**Requirement:** For this exercise, output every line of the data as it stands.

**Input:**
....................

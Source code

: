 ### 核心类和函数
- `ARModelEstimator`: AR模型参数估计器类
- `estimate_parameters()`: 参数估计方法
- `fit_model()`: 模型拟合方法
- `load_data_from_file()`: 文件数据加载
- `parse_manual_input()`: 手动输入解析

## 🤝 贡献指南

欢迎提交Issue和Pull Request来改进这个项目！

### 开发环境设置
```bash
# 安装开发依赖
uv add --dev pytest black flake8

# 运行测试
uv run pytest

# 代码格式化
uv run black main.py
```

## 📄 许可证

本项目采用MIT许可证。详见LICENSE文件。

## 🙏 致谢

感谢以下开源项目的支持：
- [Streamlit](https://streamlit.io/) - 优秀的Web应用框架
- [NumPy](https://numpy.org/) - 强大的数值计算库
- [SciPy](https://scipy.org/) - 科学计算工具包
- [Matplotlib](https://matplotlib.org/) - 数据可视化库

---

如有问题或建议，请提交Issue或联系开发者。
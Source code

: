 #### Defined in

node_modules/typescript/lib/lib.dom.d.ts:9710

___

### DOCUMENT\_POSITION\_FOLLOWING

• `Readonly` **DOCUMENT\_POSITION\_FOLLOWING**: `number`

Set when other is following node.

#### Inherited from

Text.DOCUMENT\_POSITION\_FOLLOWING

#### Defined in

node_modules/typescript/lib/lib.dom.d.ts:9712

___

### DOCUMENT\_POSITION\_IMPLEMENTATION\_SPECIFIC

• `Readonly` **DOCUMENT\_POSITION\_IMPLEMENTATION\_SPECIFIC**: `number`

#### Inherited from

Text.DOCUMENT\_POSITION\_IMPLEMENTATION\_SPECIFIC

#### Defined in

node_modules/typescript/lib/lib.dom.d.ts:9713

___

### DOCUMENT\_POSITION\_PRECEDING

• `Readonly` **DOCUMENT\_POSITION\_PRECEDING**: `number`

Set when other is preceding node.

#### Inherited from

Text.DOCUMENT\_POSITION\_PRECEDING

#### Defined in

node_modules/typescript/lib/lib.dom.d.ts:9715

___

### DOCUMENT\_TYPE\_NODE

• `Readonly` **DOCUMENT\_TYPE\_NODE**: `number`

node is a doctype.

....................

**Exercise result:**
Source code

: ### 核心类和函数
- `ARModelEstimator`: AR模型参数估计器类
- `estimate_parameters()`: 参数估计方法
- `fit_model()`: 模型拟合方法
- `load_data_from_file()`: 文件数据加载
- `parse_manual_input()`: 手动输入解析

## 🤝 贡献指南

欢迎提交Issue和Pull Request来改进这个项目！

### 开发环境设置
```bash
# 安装开发依赖
uv add --dev pytest black flake8

# 运行测试
uv run pytest

# 代码格式化
uv run black main.py
```

## 📄 许可证

本项目采用MIT许可证。详见LICENSE文件。

## 🙏 致谢

感谢以下开源项目的支持：
- [Streamlit](https://streamlit.io/) - 优秀的Web应用框架
- [NumPy](https://numpy.org/) - 强大的数值计算库
- [SciPy](https://scipy.org/) - 科学计算工具包
- [Matplotlib](https://matplotlib.org/) - 数据可视化库

---

如有问题或建议，请提交Issue或联系开发者。
Source code

: #### Defined in

node_modules/typescript/lib/lib.dom.d.ts:9710

___

### DOCUMENT\_POSITION\_FOLLOWING

• `Readonly` **DOCUMENT\_POSITION\_FOLLOWING**: `number`

Set when other is following node.

#### Inherited from

Text.DOCUMENT\_POSITION\_FOLLOWING

#### Defined in

node_modules/typescript/lib/lib.dom.d.ts:9712

___

### DOCUMENT\_POSITION\_IMPLEMENTATION\_SPECIFIC

• `Readonly` **DOCUMENT\_POSITION\_IMPLEMENTATION\_SPECIFIC**: `number`

#### Inherited from

Text.DOCUMENT\_POSITION\_IMPLEMENTATION\_SPECIFIC

#### Defined in

node_modules/typescript/lib/lib.dom.d.ts:9713

___

### DOCUMENT\_POSITION\_PRECEDING

• `Readonly` **DOCUMENT\_POSITION\_PRECEDING**: `number`

Set when other is preceding node.

#### Inherited from

Text.DOCUMENT\_POSITION\_PRECEDING

#### Defined in

node_modules/typescript/lib/lib.dom.d.ts:9715

___

### DOCUMENT\_TYPE\_NODE

• `Readonly` **DOCUMENT\_TYPE\_NODE**: `number`

node is a doctype.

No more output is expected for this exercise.